▸ Problem:
An exact copy of the data below is needed; please leave out any pictures.

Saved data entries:
□ □ □

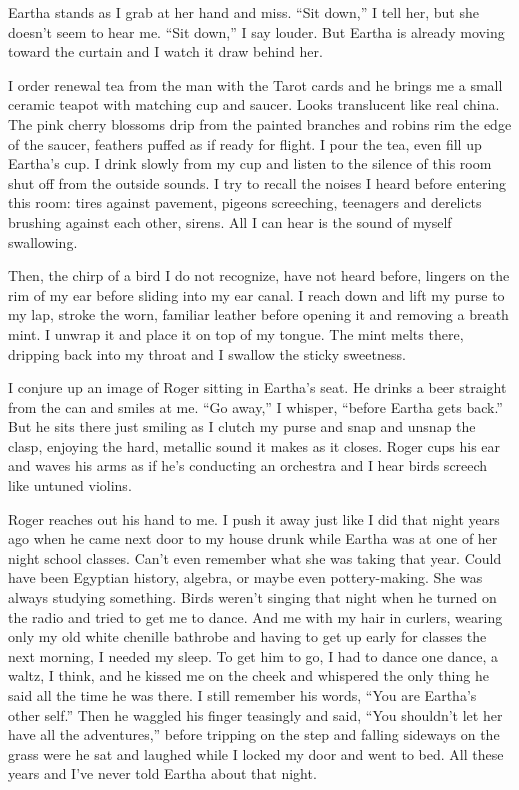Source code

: \documentclass[
]{article}
\begin{document}
Eartha stands as I grab at her hand and miss. ``Sit down,'' I tell her,
but she doesn't seem to hear me. ``Sit down,'' I say louder. But Eartha
is already moving toward the curtain and I watch it draw behind her.

I order renewal tea from the man with the Tarot cards and he brings me a
small ceramic tea­pot with matching cup and saucer. Looks translucent
like real china. The pink cherry blossoms drip from the painted branches
and robins rim the edge of the saucer, feathers puffed as if ready for
flight. I pour the tea, even fill up Eartha's cup. I drink slowly from
my cup and listen to the silence of this room shut off from the outside
sounds. I try to recall the noises I heard before entering this room:
tires against pavement, pigeons screeching, teenagers and derelicts
brushing against each other, sirens. All I can hear is the sound of
myself swallowing.

Then, the chirp of a bird I do not recognize, have not heard before,
lingers on the rim of my ear before sliding into my ear canal. I reach
down and lift my purse to my lap, stroke the worn, famil­iar leather
before opening it and removing a breath mint. I unwrap it and place it
on top of my tongue. The mint melts there, dripping back into my throat
and I swallow the sticky sweetness.

I conjure up an image of Roger sitting in Eartha's seat. He drinks a
beer straight from the can and smiles at me. ``Go away,'' I whisper,
``before Eartha gets back.'' But he sits there just smiling as I clutch
my purse and snap and unsnap the clasp, enjoying the hard, metallic
sound it makes as it closes. Roger cups his ear and waves his arms as if
he's conducting an orchestra and I hear birds screech like untuned
violins.

Roger reaches out his hand to me. I push it away just like I did that
night years ago when he came next door to my house drunk while Eartha
was at one of her night school classes. Can't even remember what she was
taking that year. Could have been Egyptian history, algebra, or maybe
even pottery-making. She was always studying something. Birds weren't
singing that night when he turned on the radio and tried to get me to
dance. And me with my hair in curlers, wearing only my old white
chenille bathrobe and having to get up early for classes the next
morning, I needed my sleep. To get him to go, I had to dance one dance,
a waltz, I think, and he kissed me on the cheek and whispered the only
thing he said all the time he was there. I still remember his words,
``You are Eartha's other self.'' Then he waggled his finger teasingly
and said, ``You shouldn't let her have all the adventures,'' before
tripping on the step and falling sideways on the grass were he sat and
laughed while I locked my door and went to bed. All these years and I've
never told Eartha about that night.
\end{document}
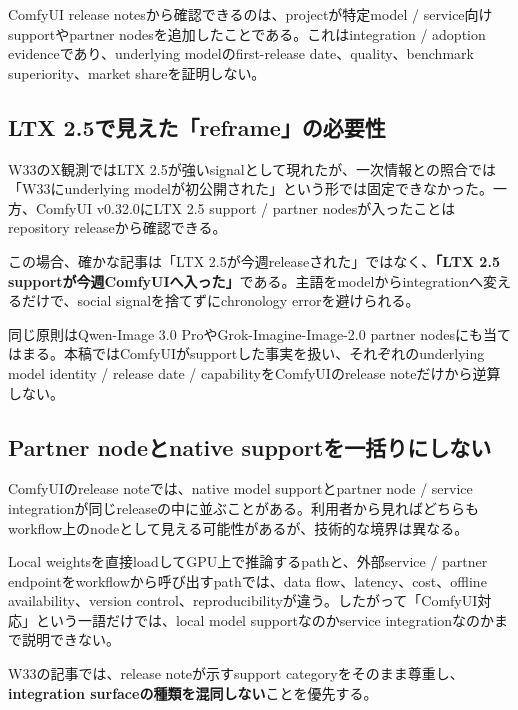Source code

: \begin{claimboundary}
ComfyUI release notesから確認できるのは、projectが特定model / service向けsupportやpartner nodesを追加したことである\cite{comfyui-0320}。これはintegration / adoption evidenceであり、underlying modelのfirst-release date、quality、benchmark superiority、market shareを証明しない。
\end{claimboundary}

\subsection*{LTX 2.5で見えた「reframe」の必要性}

W33のX観測ではLTX 2.5が強いsignalとして現れたが、一次情報との照合では「W33にunderlying modelが初公開された」という形では固定できなかった。一方、ComfyUI v0.32.0にLTX 2.5 support / partner nodesが入ったことはrepository releaseから確認できる\cite{comfyui-0320,w33-grok-r3-review}。

この場合、確かな記事は「LTX 2.5が今週releaseされた」ではなく、\textbf{「LTX 2.5 supportが今週ComfyUIへ入った」}である。主語をmodelからintegrationへ変えるだけで、social signalを捨てずにchronology errorを避けられる。

同じ原則はQwen-Image 3.0 ProやGrok-Imagine-Image-2.0 partner nodesにも当てはまる。本稿ではComfyUIがsupportした事実を扱い、それぞれのunderlying model identity / release date / capabilityをComfyUIのrelease noteだけから逆算しない。

\subsection*{Partner nodeとnative supportを一括りにしない}

ComfyUIのrelease noteでは、native model supportとpartner node / service integrationが同じreleaseの中に並ぶことがある\cite{comfyui-0320}。利用者から見ればどちらもworkflow上のnodeとして見える可能性があるが、技術的な境界は異なる。

Local weightsを直接loadしてGPU上で推論するpathと、外部service / partner endpointをworkflowから呼び出すpathでは、data flow、latency、cost、offline availability、version control、reproducibilityが違う。したがって「ComfyUI対応」という一語だけでは、local model supportなのかservice integrationなのかまで説明できない。

W33の記事では、release noteが示すsupport categoryをそのまま尊重し、\textbf{integration surfaceの種類を混同しない}ことを優先する。

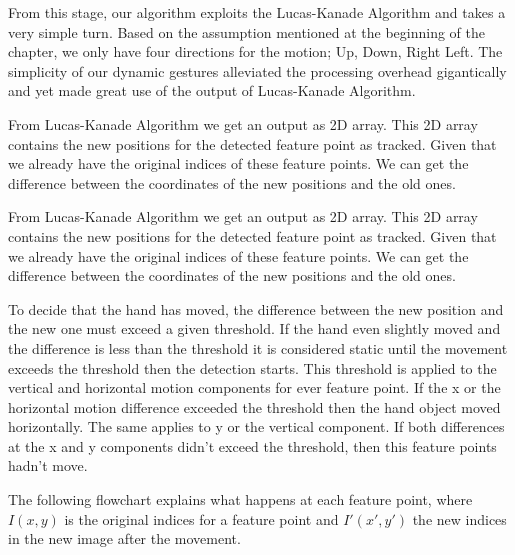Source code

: From this stage, our algorithm exploits the Lucas-Kanade Algorithm and takes a very simple turn. Based on the assumption mentioned at the beginning of the chapter, we only have four directions for the motion; Up, Down, Right Left. The simplicity of our dynamic gestures alleviated the processing overhead gigantically and yet made great use of the output of Lucas-Kanade Algorithm.\bigskip

From Lucas-Kanade Algorithm we get an output as 2D array. This 2D array contains the new positions for the detected feature point as tracked. Given that we already have the original indices of these feature points. We can get the difference between the coordinates of the new positions and the old ones.\bigskip

From Lucas-Kanade Algorithm we get an output as 2D array. This 2D array contains the new positions for the detected feature point as tracked. Given that we already have the original indices of these feature points. We can get the difference between the coordinates of the new positions and the old ones.\bigskip

To decide that the hand has moved, the difference between the new position and the new one must exceed a given threshold. If the hand even slightly moved and the difference is less than the threshold it is considered static until the movement exceeds the threshold then the detection starts. This threshold is applied to the vertical and horizontal motion components for ever feature point. If the x or the horizontal motion difference exceeded the threshold then the hand object moved horizontally. The same applies to y or the vertical component. If both differences at the x and y components didn't exceed the threshold, then this feature points hadn't move.\bigskip


The following flowchart explains what happens at each feature point, where $I(x,y)$ is the original indices for a feature point and $I'(x',y')$ the new indices in the new image after the movement. \bigskip

\begin{figure}[h]
\end{figure}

□ □ □

▸ Task solution:
Source code

: \documentclass[
]{article}
\begin{document}
Eartha stands as I grab at her hand and miss. ``Sit down,'' I tell her,
but she doesn't seem to hear me. ``Sit down,'' I say louder. But Eartha
is already moving toward the curtain and I watch it draw behind her.

I order renewal tea from the man with the Tarot cards and he brings me a
small ceramic tea­pot with matching cup and saucer. Looks translucent
like real china. The pink cherry blossoms drip from the painted branches
and robins rim the edge of the saucer, feathers puffed as if ready for
flight. I pour the tea, even fill up Eartha's cup. I drink slowly from
my cup and listen to the silence of this room shut off from the outside
sounds. I try to recall the noises I heard before entering this room:
tires against pavement, pigeons screeching, teenagers and derelicts
brushing against each other, sirens. All I can hear is the sound of
myself swallowing.

Then, the chirp of a bird I do not recognize, have not heard before,
lingers on the rim of my ear before sliding into my ear canal. I reach
down and lift my purse to my lap, stroke the worn, famil­iar leather
before opening it and removing a breath mint. I unwrap it and place it
on top of my tongue. The mint melts there, dripping back into my throat
and I swallow the sticky sweetness.

I conjure up an image of Roger sitting in Eartha's seat. He drinks a
beer straight from the can and smiles at me. ``Go away,'' I whisper,
``before Eartha gets back.'' But he sits there just smiling as I clutch
my purse and snap and unsnap the clasp, enjoying the hard, metallic
sound it makes as it closes. Roger cups his ear and waves his arms as if
he's conducting an orchestra and I hear birds screech like untuned
violins.

Roger reaches out his hand to me. I push it away just like I did that
night years ago when he came next door to my house drunk while Eartha
was at one of her night school classes. Can't even remember what she was
taking that year. Could have been Egyptian history, algebra, or maybe
even pottery-making. She was always studying something. Birds weren't
singing that night when he turned on the radio and tried to get me to
dance. And me with my hair in curlers, wearing only my old white
chenille bathrobe and having to get up early for classes the next
morning, I needed my sleep. To get him to go, I had to dance one dance,
a waltz, I think, and he kissed me on the cheek and whispered the only
thing he said all the time he was there. I still remember his words,
``You are Eartha's other self.'' Then he waggled his finger teasingly
and said, ``You shouldn't let her have all the adventures,'' before
tripping on the step and falling sideways on the grass were he sat and
laughed while I locked my door and went to bed. All these years and I've
never told Eartha about that night.
\end{document}
Source code

: \begin{claimboundary}
ComfyUI release notesから確認できるのは、projectが特定model / service向けsupportやpartner nodesを追加したことである\cite{comfyui-0320}。これはintegration / adoption evidenceであり、underlying modelのfirst-release date、quality、benchmark superiority、market shareを証明しない。
\end{claimboundary}

\subsection*{LTX 2.5で見えた「reframe」の必要性}

W33のX観測ではLTX 2.5が強いsignalとして現れたが、一次情報との照合では「W33にunderlying modelが初公開された」という形では固定できなかった。一方、ComfyUI v0.32.0にLTX 2.5 support / partner nodesが入ったことはrepository releaseから確認できる\cite{comfyui-0320,w33-grok-r3-review}。

この場合、確かな記事は「LTX 2.5が今週releaseされた」ではなく、\textbf{「LTX 2.5 supportが今週ComfyUIへ入った」}である。主語をmodelからintegrationへ変えるだけで、social signalを捨てずにchronology errorを避けられる。

同じ原則はQwen-Image 3.0 ProやGrok-Imagine-Image-2.0 partner nodesにも当てはまる。本稿ではComfyUIがsupportした事実を扱い、それぞれのunderlying model identity / release date / capabilityをComfyUIのrelease noteだけから逆算しない。

\subsection*{Partner nodeとnative supportを一括りにしない}

ComfyUIのrelease noteでは、native model supportとpartner node / service integrationが同じreleaseの中に並ぶことがある\cite{comfyui-0320}。利用者から見ればどちらもworkflow上のnodeとして見える可能性があるが、技術的な境界は異なる。

Local weightsを直接loadしてGPU上で推論するpathと、外部service / partner endpointをworkflowから呼び出すpathでは、data flow、latency、cost、offline availability、version control、reproducibilityが違う。したがって「ComfyUI対応」という一語だけでは、local model supportなのかservice integrationなのかまで説明できない。

W33の記事では、release noteが示すsupport categoryをそのまま尊重し、\textbf{integration surfaceの種類を混同しない}ことを優先する。

Source code

: From this stage, our algorithm exploits the Lucas-Kanade Algorithm and takes a very simple turn. Based on the assumption mentioned at the beginning of the chapter, we only have four directions for the motion; Up, Down, Right Left. The simplicity of our dynamic gestures alleviated the processing overhead gigantically and yet made great use of the output of Lucas-Kanade Algorithm.\bigskip

From Lucas-Kanade Algorithm we get an output as 2D array. This 2D array contains the new positions for the detected feature point as tracked. Given that we already have the original indices of these feature points. We can get the difference between the coordinates of the new positions and the old ones.\bigskip

From Lucas-Kanade Algorithm we get an output as 2D array. This 2D array contains the new positions for the detected feature point as tracked. Given that we already have the original indices of these feature points. We can get the difference between the coordinates of the new positions and the old ones.\bigskip

To decide that the hand has moved, the difference between the new position and the new one must exceed a given threshold. If the hand even slightly moved and the difference is less than the threshold it is considered static until the movement exceeds the threshold then the detection starts. This threshold is applied to the vertical and horizontal motion components for ever feature point. If the x or the horizontal motion difference exceeded the threshold then the hand object moved horizontally. The same applies to y or the vertical component. If both differences at the x and y components didn't exceed the threshold, then this feature points hadn't move.\bigskip


The following flowchart explains what happens at each feature point, where $I(x,y)$ is the original indices for a feature point and $I'(x',y')$ the new indices in the new image after the movement. \bigskip

\begin{figure}[h]
\end{figure}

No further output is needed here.